Update A preferred answer should mention why /when the partitions were added to the end (vs the beginning) of the columns list. We need an understanding of the deterministic ordering.
In addition - is there any way to cause spark to "change it's mind" on the inferred column types? I have had to change the partitions from 0, 1 etc to c0, c1 etc in order to get the inference to map to StringType. Maybe that were required .. but if there were some spark setting to change the behavior that would make for an excellent answer.
When you write.partitionBy(...) Spark saves the partition field(s) as folder(s)
This is can be beneficial for reading data later as (with some file types, parquet included) it can optimize to read data just from partitions that you use (i.e. if you'd read and filter for centroid0==1 spark wouldn't read the other partitions
The effect of this is that the partition fields (centroid0 in your case) are not written into the parquet file only as folder names (centroid0=1, centroid0=2, etc.)
The side effect of these are 1. the type of the partition is inferred at run time (since the schema is not saved in the parquet) and in your case it happened that you only had integer values so it was inferred to integer.
The other side effect is that the partition field is added at the end/beginning of the schema as it reads the schema from the parquet files as one chunk and then it adds to that the partition field(s) as another (again, it is no longer part of the schema that is stored in the parquet)

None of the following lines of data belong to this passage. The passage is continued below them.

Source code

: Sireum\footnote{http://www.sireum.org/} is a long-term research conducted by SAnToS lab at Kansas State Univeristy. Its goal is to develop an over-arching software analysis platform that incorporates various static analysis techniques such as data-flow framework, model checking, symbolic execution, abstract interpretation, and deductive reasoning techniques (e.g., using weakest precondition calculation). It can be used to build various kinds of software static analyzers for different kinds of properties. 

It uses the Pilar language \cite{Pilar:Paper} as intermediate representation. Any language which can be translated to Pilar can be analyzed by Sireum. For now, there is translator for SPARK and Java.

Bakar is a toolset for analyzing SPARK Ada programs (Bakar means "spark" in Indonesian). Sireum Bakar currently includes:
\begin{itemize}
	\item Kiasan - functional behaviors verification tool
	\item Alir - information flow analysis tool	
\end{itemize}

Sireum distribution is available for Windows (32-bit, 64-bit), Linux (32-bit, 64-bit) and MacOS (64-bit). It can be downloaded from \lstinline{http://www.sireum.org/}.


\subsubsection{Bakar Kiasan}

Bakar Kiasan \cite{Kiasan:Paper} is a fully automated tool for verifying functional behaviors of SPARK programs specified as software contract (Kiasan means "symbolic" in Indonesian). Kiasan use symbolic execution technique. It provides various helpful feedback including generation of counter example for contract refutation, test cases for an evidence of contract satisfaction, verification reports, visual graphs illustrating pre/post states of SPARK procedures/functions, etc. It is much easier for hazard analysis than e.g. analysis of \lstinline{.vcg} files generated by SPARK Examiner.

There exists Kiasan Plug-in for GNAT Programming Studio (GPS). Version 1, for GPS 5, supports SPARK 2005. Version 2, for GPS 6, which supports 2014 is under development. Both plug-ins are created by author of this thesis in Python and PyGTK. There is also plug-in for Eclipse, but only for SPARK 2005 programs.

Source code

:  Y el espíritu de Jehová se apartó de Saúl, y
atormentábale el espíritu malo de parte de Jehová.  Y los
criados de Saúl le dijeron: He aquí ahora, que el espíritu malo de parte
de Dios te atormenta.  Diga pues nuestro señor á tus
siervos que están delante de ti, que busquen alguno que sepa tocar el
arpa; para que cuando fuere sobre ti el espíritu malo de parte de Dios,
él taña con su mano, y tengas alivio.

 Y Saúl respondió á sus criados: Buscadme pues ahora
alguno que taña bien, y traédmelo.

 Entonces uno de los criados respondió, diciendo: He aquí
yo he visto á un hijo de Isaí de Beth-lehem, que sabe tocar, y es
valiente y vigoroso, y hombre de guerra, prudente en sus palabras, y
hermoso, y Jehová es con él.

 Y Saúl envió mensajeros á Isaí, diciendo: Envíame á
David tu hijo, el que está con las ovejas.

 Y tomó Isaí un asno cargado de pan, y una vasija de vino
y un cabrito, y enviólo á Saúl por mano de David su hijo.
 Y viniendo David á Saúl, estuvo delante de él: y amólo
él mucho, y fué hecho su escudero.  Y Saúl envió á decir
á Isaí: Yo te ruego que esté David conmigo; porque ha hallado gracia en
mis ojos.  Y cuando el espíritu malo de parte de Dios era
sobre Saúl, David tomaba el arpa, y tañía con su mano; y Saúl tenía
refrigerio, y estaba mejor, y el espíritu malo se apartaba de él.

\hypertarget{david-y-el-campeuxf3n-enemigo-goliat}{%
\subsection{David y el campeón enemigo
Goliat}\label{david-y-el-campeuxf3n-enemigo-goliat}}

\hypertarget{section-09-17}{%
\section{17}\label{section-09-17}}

You can actually pretty easily make use of ordering of the columns of a case class that holds the schema of your partitioned data. You will need to read the data from the path, inside which the partitioning columns are stored underneath to make Spark infer the values of these columns. Then simply apply re-ordering by using the case class schema with a statement like:
val encoder: Encoder[RecordType] = Encoders.product[RecordType]
spark.read
.schema(encoder.schema)
.format("parquet")
.option("mergeSchema", "true")
.load(myPath)
// reorder columns, since reading from partitioned data, the partitioning columns are put to end
.select(encoder.schema.fieldNames.head, encoder.schema.fieldNames.tail: _*)
.as[RecordType]
The reason is in fact pretty simple. When you partition by a column, each partition can only contain one value of the said column. Therefore it is useless to actually write the same value everywhere in the file, and this is why Spark does not. When the file is read, Spark uses the information contained in the names of the files to reconstruct the partitioning column and it is put at the end of the schema. The type of the column is not stored, it is inferred when reading, hence the integer type in your case.
NB: There is no particular reason as to why the column is added at the end. It could have been at the beginning. I guess it is just an arbitrary choice of implementation.
To avoid losing the type and the order of the columns, you could duplicate the partitioning column like this df.withColumn("X", 'YOUR_COLUMN).write.partitionBy("X").parquet("...").
You will waste space though. Also, spark uses the partitioning to optimize filters for instance. Don't forget to use the X column for filters after reading the data and not your column or Spark won't be able to perform any optimizations.